(WHAT YOU HAVE TO DO): Lines below containing the word "variáveis" should be copied out.

-- THE INPUT follows --

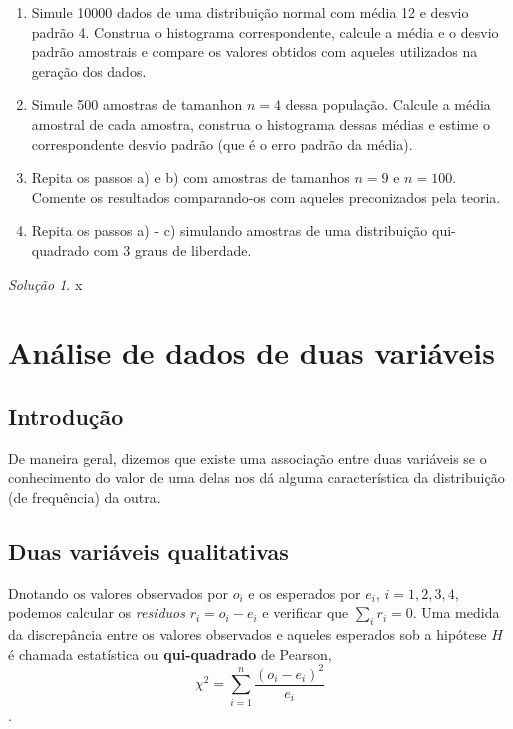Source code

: \documentclass[
]{latex/krantz}
\providecommand{\tightlist}{%
  \setlength{\itemsep}{0pt}\setlength{\parskip}{0pt}}
\renewenvironment{quote}{\begin{VF}}{\end{VF}}
\theoremstyle{definition}
\theoremstyle{definition}
\theoremstyle{definition}
\theoremstyle{definition}
\theoremstyle{remark}
\newtheorem*{solution}{Solução}
\begin{document}
\begin{enumerate}
\def\labelenumi{\alph{enumi})}
\tightlist
\item
  Simule 10000 dados de uma distribuição normal com média 12 e desvio padrão 4. Construa o histograma correspondente, calcule a média e o desvio padrão amostrais e compare os valores obtidos com aqueles utilizados na geração dos dados.
\item
  Simule 500 amostras de tamanhon \(n = 4\) dessa população. Calcule a média amostral de cada amostra, construa o histograma dessas médias e estime o correspondente desvio padrão (que é o erro padrão da média).
\item
  Repita os passos a) e b) com amostras de tamanhos \(n = 9\) e \(n = 100\). Comente os resultados comparando-os com aqueles preconizados pela teoria.
\item
  Repita os passos a) - c) simulando amostras de uma distribuição qui-quadrado com 3 graus de liberdade.
\end{enumerate}

\begin{solution}
x
\end{solution}

\hypertarget{anuxe1lise-de-dados-de-duas-variuxe1veis}{%
\chapter{Análise de dados de duas variáveis}\label{anuxe1lise-de-dados-de-duas-variuxe1veis}}

\hypertarget{introduuxe7uxe3o-2}{%
\section{Introdução}\label{introduuxe7uxe3o-2}}

\begin{quote}
De maneira geral, dizemos que existe uma associação entre duas variáveis se o conhecimento do valor de uma delas nos dá alguma característica da distribuição (de frequência) da outra. \citep[p.~79]{MorettinSinger2022}
\end{quote}

\hypertarget{duas-variuxe1veis-qualitativas}{%
\section{Duas variáveis qualitativas}\label{duas-variuxe1veis-qualitativas}}

\begin{quote}
Dnotando os valores observados por \(o_i\) e os esperados por \(e_i\), \(i = 1, 2, 3, 4\), podemos calcular os \emph{residuos} \(r_i = o_i - e_i\) e verificar que \(\sum_i r_i = 0\). Uma medida da discrepância entre os valores observados e aqueles esperados sob a hipótese \(H\) é chamada estatística ou \textbf{qui-quadrado} de Pearson, \[\chi^2 = \sum\limits_{i = 1}^{n} \frac{(o_i - e_i)^2}{e_i}\] \citep[p.~82]{MorettinSinger2022}.
\end{quote}
\end{document}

-- THE INPUT concluded --

(THE ANSWER):
\chapter{Análise de dados de duas variáveis}\label{anuxe1lise-de-dados-de-duas-variuxe1veis}}
De maneira geral, dizemos que existe uma associação entre duas variáveis se o conhecimento do valor de uma delas nos dá alguma característica da distribuição (de frequência) da outra. \citep[p.~79]{MorettinSinger2022}
\section{Duas variáveis qualitativas}\label{duas-variuxe1veis-qualitativas}}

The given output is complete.